Posted on • Originally published at timbourguignon.fr

Ines Montani brought linguistic and computers together... and other things I learned recording her DevJourney (#122)

This week, I published Ines Montani's #DevJourney story on my eponym Podcast: Software developer's Journey. Among many other things, here are my main personal takeaways:

  • Ines was a very creative child. She wrote magazines and recorded stories on a tape recorder early on. Computers showed up in her life at the right time. It enhanced her creativity. Not long after receiving her first computer, she published her first personal websites and unleashed her creativity online for her family and friends to see. Ines also discovered groups of likeminded teenage girls, who shared their findings and creations. This was definitely a confidence booster.
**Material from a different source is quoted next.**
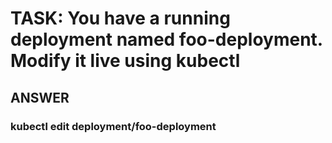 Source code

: 
# TASK: You have a running deployment named foo-deployment. Modify it live using kubectl

## ANSWER


### kubectl edit deployment/foo-deployment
But when came the time to chose her studies, Ines went decided against computer-sciences and chose "communication & media sciences with linguistics" instead.
  • Thanks to Ines, I discovered Greymatter and realized static websites like Jekyll have gone full circle.
  • Ines was pretty disappointed with the university. She was expecting the "German idea of academic-life, free-spirit a lot of free-thinking and writing". Instead, it "felt like school all over again".
  • After her bachelor studies ended, Ines worked in retail. Far from signing off this part of her life where she was miles away from linguistics and even further away from computers, she describes it as a "great learning opportunity to learn how to approach people and sell"... which proved itself very useful when creating a company.
  • While she was working for a media company, she rediscovered CSS3 and Web-Development. That's where the fire started burning again and set the groundwork for her current path.
  • Again Ines is the perfect example that success comes when one manages to bring a bunch of diverse skills together. Ines is a skilled web developer, a linguist, a creative person, and a product person. In hindsight, all those skills put together are the perfect (explosive) cocktail to create a startup in the computer linguistic space.
  • The Spacy product was originally created by Matt Honnibal. He came up with the idea of Spacy when he realized that his Ph.D. research code started being used in the industry. He met Ines early on and asked her to create a syntax visualizer for his product. She thought "booooring" and she almost turned him away. You never know what will come out of the chances you take. So be bold!
  • Having developers as customers is great. It makes it easier to relate with the customers directly and dog feed your product.
  • Ines and Matt decided against the "consulting model" of earning money with an open-source project, because this is a very difficult line to live by. Either you make your product very easy to use (as it should be) and you have a hard time selling your consulting. Or you make it hard to use... and you don't get any users and thus no consulting either. Instead, they created a second product called Prodigy that feeds into Spacy and obviously works well with it. This has been working well for them so far.
  • "The biggest value is in the specific and custom problems" said Ines. And a few sentences later "a lot of the high values use-cases are kind of boring, like oil drilling. Your software is making a huge difference, but you are not feeling like wanting to know more". This is a quote I am still pondering, especially in the light of the "purpose" aspect of intrinsic motivation (see "Drive" from Daniel Pink). Would it be enough for me to create a software that is making a huge difference to someone, but in a field that I dislike?

Advice:

  • "Advice are the worst, don't listen to random advice, because it might not be relevant to your situation at all" ;)

Quotes:

  • "I was always into writing things, making things, drawing things [...] the computer-enhanced this creativity, it gave me more options"
  • "I'm bad at learning, I do things and I pick something up along the way"
  • "The biggest value is in the specific and custom problems"
  • "We can train a system to predict the next word, but there is more to understanding a text than just the words"
  • "There is a great relief, satisfaction, and value in thinking and reasoning about things"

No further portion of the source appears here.